Professor Coen Stehouwer, Professor of Internal Medicine and Chair of the Department of Internal Medicine, Maastricht University, The Netherlands.
Professor Coen Stehouwer currently is Professor of Internal Medicine and Chair of the Department of Internal Medicine at Maastricht University in the Netherlands.
He is an internationally recognized clinician-scientist in the field of microcirculatory as well as large artery research, notably in the context of cardiovascular complications of diabetes and the metabolic syndrome.
Since 1990, the work of Professor Stehouwer and his group has led to 69 completed PhD theses, and more than 750 peer-reviewed papers in international journals.
His work is well-recognized as shown by a Hirsh index of 96 (Web of Science); >36,000 citations; several awards, such as the Dr. F. Gerritzen Award for excellent diabetes research (Dutch Diabetes Research Foundation, 1993); the Castelli-Pedroli Award for excellent research into the complications of diabetes (European Association for the Study of Diabetes, 2005); the Dutch Society of Vascular Medicine Career Award (2007); and the Ruitenga Van Swieten honorary professorship of the University of Amsterdam (2009); as well as many invited lectures at (inter)national meetings, such as those of the European Conference on Microcirculation, the World Congress for Microcirculation, the European Society for the Study of Diabetes, the American Diabetes Association, the European Society for Cardiology, and the American Heart Association.

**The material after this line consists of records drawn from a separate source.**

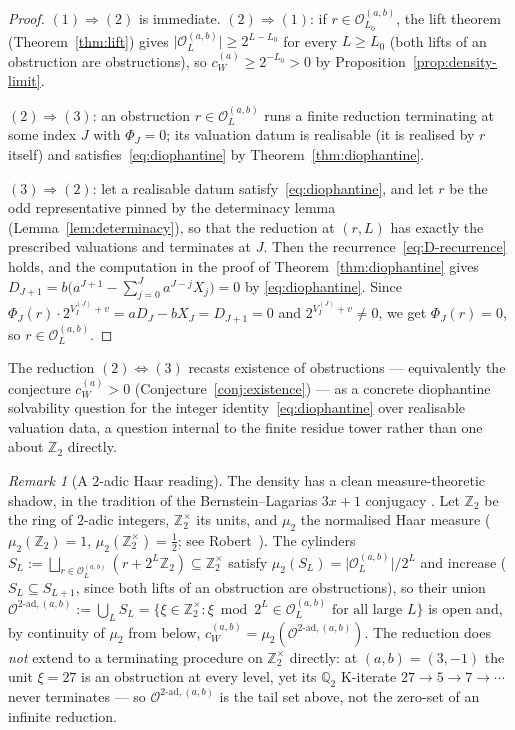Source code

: \documentclass[11pt,reqno]{amsart}
\theoremstyle{plain}
\theoremstyle{definition}
\theoremstyle{remark}
\newtheorem{remark}[theorem]{Remark}
\newcommand{\Qtwo}{\mathbb{Q}_{2}}
\newcommand{\Ztwo}{\mathbb{Z}_{2}}
\newcommand{\Ztwox}{\mathbb{Z}_{2}^{\times}}
\newcommand{\Obs}{\mathcal{O}}
\newcommand{\Vi}{V_{I}}
\newcommand{\cWa}{c_{W}^{(a)}}
\newcommand{\cWab}{c_{W}^{(a,b)}}
\newcommand{\Obsab}{\Obs_{L}^{(a,b)}}
\newcommand{\Obstad}{\Obs^{\mathrm{2{\text{-}}ad},(a,b)}}
\begin{document}
\begin{proof}
$(1) \Rightarrow (2)$ is immediate. $(2) \Rightarrow (1)$: if
$r \in \Obs_{L_0}^{(a,b)}$, the lift theorem (Theorem~\ref{thm:lift})
gives $\lvert \Obsab \rvert \ge 2^{L - L_0}$ for every $L \ge L_0$ (both
lifts of an obstruction are obstructions), so $\cWa \ge 2^{-L_0} > 0$ by
Proposition~\ref{prop:density-limit}.

$(2) \Rightarrow (3)$: an obstruction $r \in \Obsab$ runs a finite
reduction terminating at some index $J$ with $\Phi_J = 0$; its valuation
datum is realisable (it is realised by $r$ itself) and
satisfies~\eqref{eq:diophantine} by Theorem~\ref{thm:diophantine}.

$(3) \Rightarrow (2)$: let a realisable datum satisfy~\eqref{eq:diophantine},
and let $r$ be the odd representative pinned by the determinacy lemma
(Lemma~\ref{lem:determinacy}), so that the reduction at $(r, L)$ has exactly
the prescribed valuations and terminates at $J$. Then the recurrence~\eqref{eq:D-recurrence} holds, and the
computation in the proof of Theorem~\ref{thm:diophantine} gives
$D_{J+1} = b\bigl(a^{J+1} - \sum_{j=0}^{J} a^{J-j} X_j\bigr) = 0$ by
\eqref{eq:diophantine}. Since
$\Phi_J(r) \cdot 2^{\Vi^{(J)} + v} = a D_J - b X_J = D_{J+1} = 0$ and
$2^{\Vi^{(J)} + v} \ne 0$, we get $\Phi_J(r) = 0$, so $r \in \Obsab$.
\qedhere
\end{proof}

The reduction $(2) \Leftrightarrow (3)$ recasts existence of obstructions
--- equivalently the conjecture $\cWa > 0$ (Conjecture~\ref{conj:existence})
--- as a concrete diophantine solvability question for the integer
identity~\eqref{eq:diophantine} over realisable valuation data, a question
internal to the finite residue tower rather than one about $\Ztwo$ directly.

\begin{remark}[A $2$-adic Haar reading]\label{rem:haar}
The density has a clean measure-theoretic shadow, in the tradition of the
Bernstein--Lagarias $3x+1$ conjugacy \cite{BernsteinLagarias1996}. Let
$\Ztwo$ be the ring of $2$-adic integers, $\Ztwox$ its units, and $\mu_2$
the normalised Haar measure ($\mu_2(\Ztwo) = 1$, $\mu_2(\Ztwox) = \tfrac12$;
see Robert~\cite{Robert2000}). The cylinders
$S_L := \bigsqcup_{r \in \Obsab}(r + 2^L \Ztwo) \subseteq \Ztwox$ satisfy
$\mu_2(S_L) = \lvert \Obsab \rvert / 2^L$ and increase
($S_L \subseteq S_{L+1}$, since both lifts of an obstruction are
obstructions), so their union
$\Obstad := \bigcup_L S_L = \{\xi \in \Ztwox : \xi \bmod 2^L \in \Obsab
\text{ for all large } L\}$ is open and, by continuity of $\mu_2$ from
below, $\cWab = \mu_2(\Obstad)$. The reduction does \emph{not} extend to a
terminating procedure on $\Ztwox$ directly: at $(a,b) = (3,-1)$ the unit
$\xi = 27$ is an obstruction at every level, yet its $\Qtwo$ K-iterate
$27 \to 5 \to 7 \to \cdots$ never terminates --- so $\Obstad$ is the tail
set above, not the zero-set of an infinite reduction.
\end{remark}
\end{document}
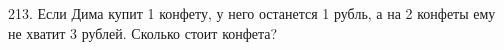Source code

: 213. Если Дима купит 1 конфету, у него останется 1 рубль, а на 2 конфеты ему не хватит 3 рублей. Сколько стоит конфета?\\

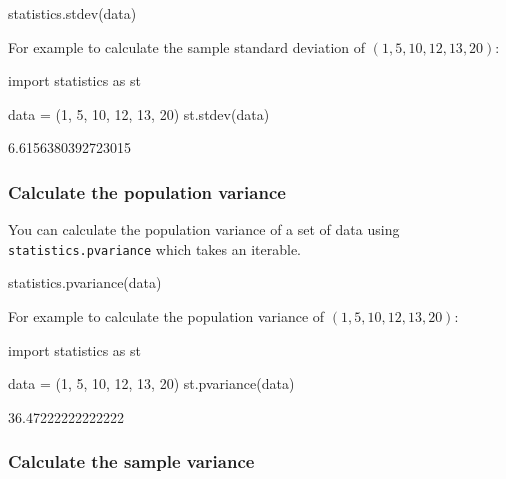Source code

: \begin{pyin}
statistics.stdev(data)
\end{pyin}



For example to calculate the sample standard deviation of \((1, 5, 10, 12, 13, 20)\):




\begin{pyin}
import statistics as st

data = (1, 5, 10, 12, 13, 20)
st.stdev(data)
\end{pyin}





\begin{raw}
6.6156380392723015
\end{raw}





\subsubsection{Calculate the population variance}
\label{\detokenize{tools-for-mathematics/08-statistics/how/main:calculate-the-population-variance}}

You can calculate the population variance of a set of data using \texttt{statistics.pvariance} which takes an
iterable.


\begin{pyin}
statistics.pvariance(data)
\end{pyin}



For example to calculate the population variance of \((1, 5, 10, 12, 13, 20)\):




\begin{pyin}
import statistics as st

data = (1, 5, 10, 12, 13, 20)
st.pvariance(data)
\end{pyin}





\begin{raw}
36.47222222222222
\end{raw}





\subsubsection{Calculate the sample variance}
\label{\detokenize{tools-for-mathematics/08-statistics/how/main:calculate-the-sample-variance}}

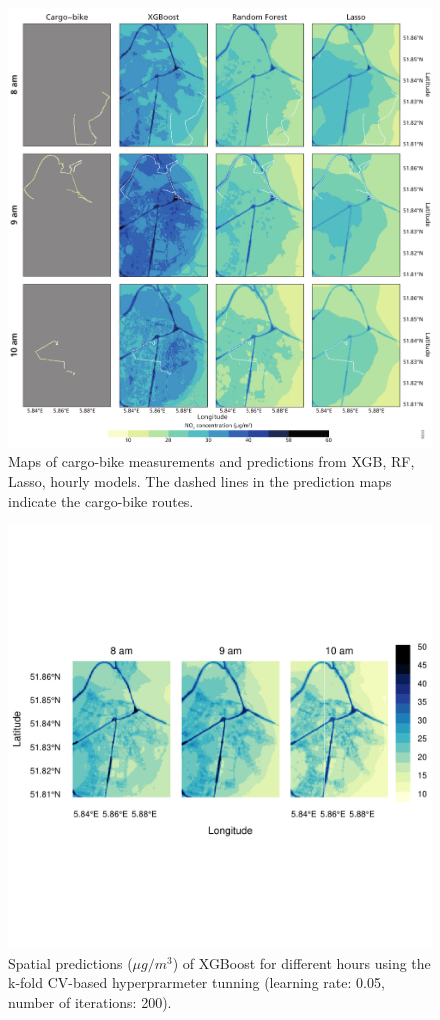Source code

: \documentclass{article}
\begin{document}
\begin{figure}[H]
    \includegraphics[width=\linewidth]{maps.pdf}
    
    \caption {Maps of cargo-bike measurements and predictions from XGB,  RF,  Lasso, hourly models. The dashed lines in the prediction maps indicate the cargo-bike routes.}
    \label{maps}
\end{figure}

\begin{figure}[H]
    \includegraphics[width=\linewidth, trim=1cm 4cm 0cm 1cm, clip=true]{xgbhs.pdf}
    
    \caption {Spatial predictions ($\mu g/m^3$) of XGBoost for different hours using the k-fold CV-based hyperprarmeter tunning (learning rate: 0.05, number of iterations: 200).  }
    \label{xgbls}
\end{figure}
\end{document}
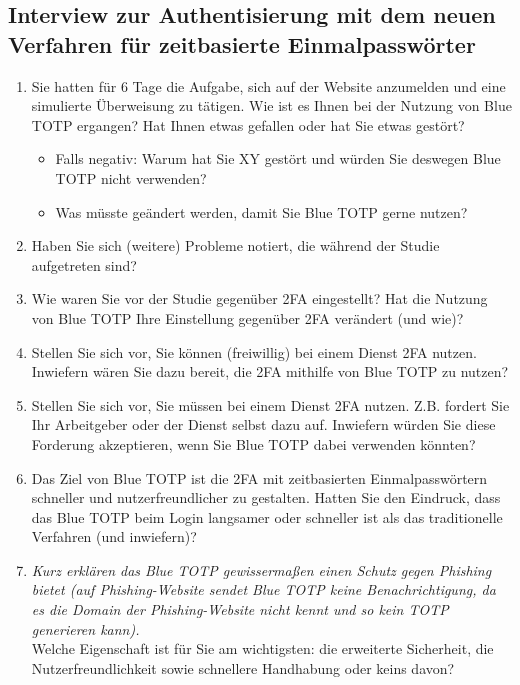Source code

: \subsection{Interview zur Authentisierung mit dem neuen Verfahren für zeitbasierte Einmalpasswörter}
\label{anh: interview authentisierung}

\begin{enumerate}
    \item Sie hatten für 6 Tage die Aufgabe, sich auf der Website anzumelden und eine simulierte Überweisung zu tätigen. Wie ist es Ihnen bei der Nutzung von Blue TOTP ergangen? Hat Ihnen etwas gefallen oder hat Sie etwas gestört?
    \begin{itemize}
        \item Falls negativ:
        Warum hat Sie XY gestört und würden Sie deswegen  Blue TOTP nicht verwenden?
        \item Was müsste geändert werden, damit Sie Blue TOTP gerne nutzen?
    \end{itemize}
    \item Haben Sie sich (weitere) Probleme notiert, die während der Studie aufgetreten sind?
    \item Wie waren Sie vor der Studie gegenüber 2FA eingestellt? Hat die Nutzung von Blue TOTP Ihre Einstellung gegenüber 2FA verändert (und wie)?
    \item Stellen Sie sich vor, Sie können (freiwillig) bei einem Dienst 2FA nutzen. Inwiefern wären Sie dazu bereit, die 2FA mithilfe von Blue TOTP zu nutzen?
    \item Stellen Sie sich vor, Sie müssen bei einem Dienst 2FA nutzen. Z.B. fordert Sie Ihr Arbeitgeber oder der Dienst selbst dazu auf. Inwiefern würden Sie diese Forderung akzeptieren, wenn Sie Blue TOTP dabei verwenden könnten?
    \item Das Ziel von Blue TOTP ist die 2FA mit zeitbasierten Einmalpasswörtern schneller und nutzerfreundlicher zu gestalten. Hatten Sie den Eindruck, dass das Blue TOTP beim Login langsamer oder schneller ist als das traditionelle Verfahren (und inwiefern)?
    \item \textit{Kurz erklären das Blue TOTP gewissermaßen einen Schutz gegen Phishing bietet (auf Phishing-Website sendet Blue TOTP keine Benachrichtigung, da es die Domain der Phishing-Website nicht kennt und so kein TOTP generieren kann).}\\
    Welche Eigenschaft ist für Sie am wichtigsten: die erweiterte Sicherheit, die Nutzerfreundlichkeit sowie schnellere Handhabung oder keins davon?

\end{enumerate}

His research programme focuses on the elucidation of how metabolic changes in (pre)diabetes and the metabolic syndrome cause micro- and macrovascular disease. A key element of the programme is to combine epidemiology, clinical physiology and experimental approaches, in the conviction that these approaches should complement and mutually inspire each other. He is one of the principal investigators of the well-known Hoorn Study (since 1992). He also obtained national and European funding (M€ 16) for, and is the initiator and Scientific Director of, the Maastricht Study (started 2010), which combines very detailed phenotyping (with a focus on cardiac, large artery and brain, retina and skin microcirculatory function and structure) with an ‘omics’ approach in 5000 individuals with and 3000 without type 2 diabetes to elucidate how diabetes leads not only to classic complications but also to so-called emerging complications such as cognitive dysfunction, mood disorders, liver disease, musculoskeletal disease, pulmonary disease, sleep-disordered breathing, and infectious diseases.
C.D.A (Coen) Stehouwer (born Rotterdam, 1960) obtained an MD at the Erasmus University in Rotterdam (1985; cum laude). He was registered as internist in 1990 and obtained a PhD in 1992 (Vrije Universiteit Medical Centre, Amsterdam). He received postgraduate training in epidemiology and molecular biology.
He was appointed professor of medicine and vice-chair of the Department of Medicine in 2000 at the Vrije Universiteit in Amsterdam). In 2004, he accepted a position as professor of medicine and chair of the department of medicine at the University of Maastricht.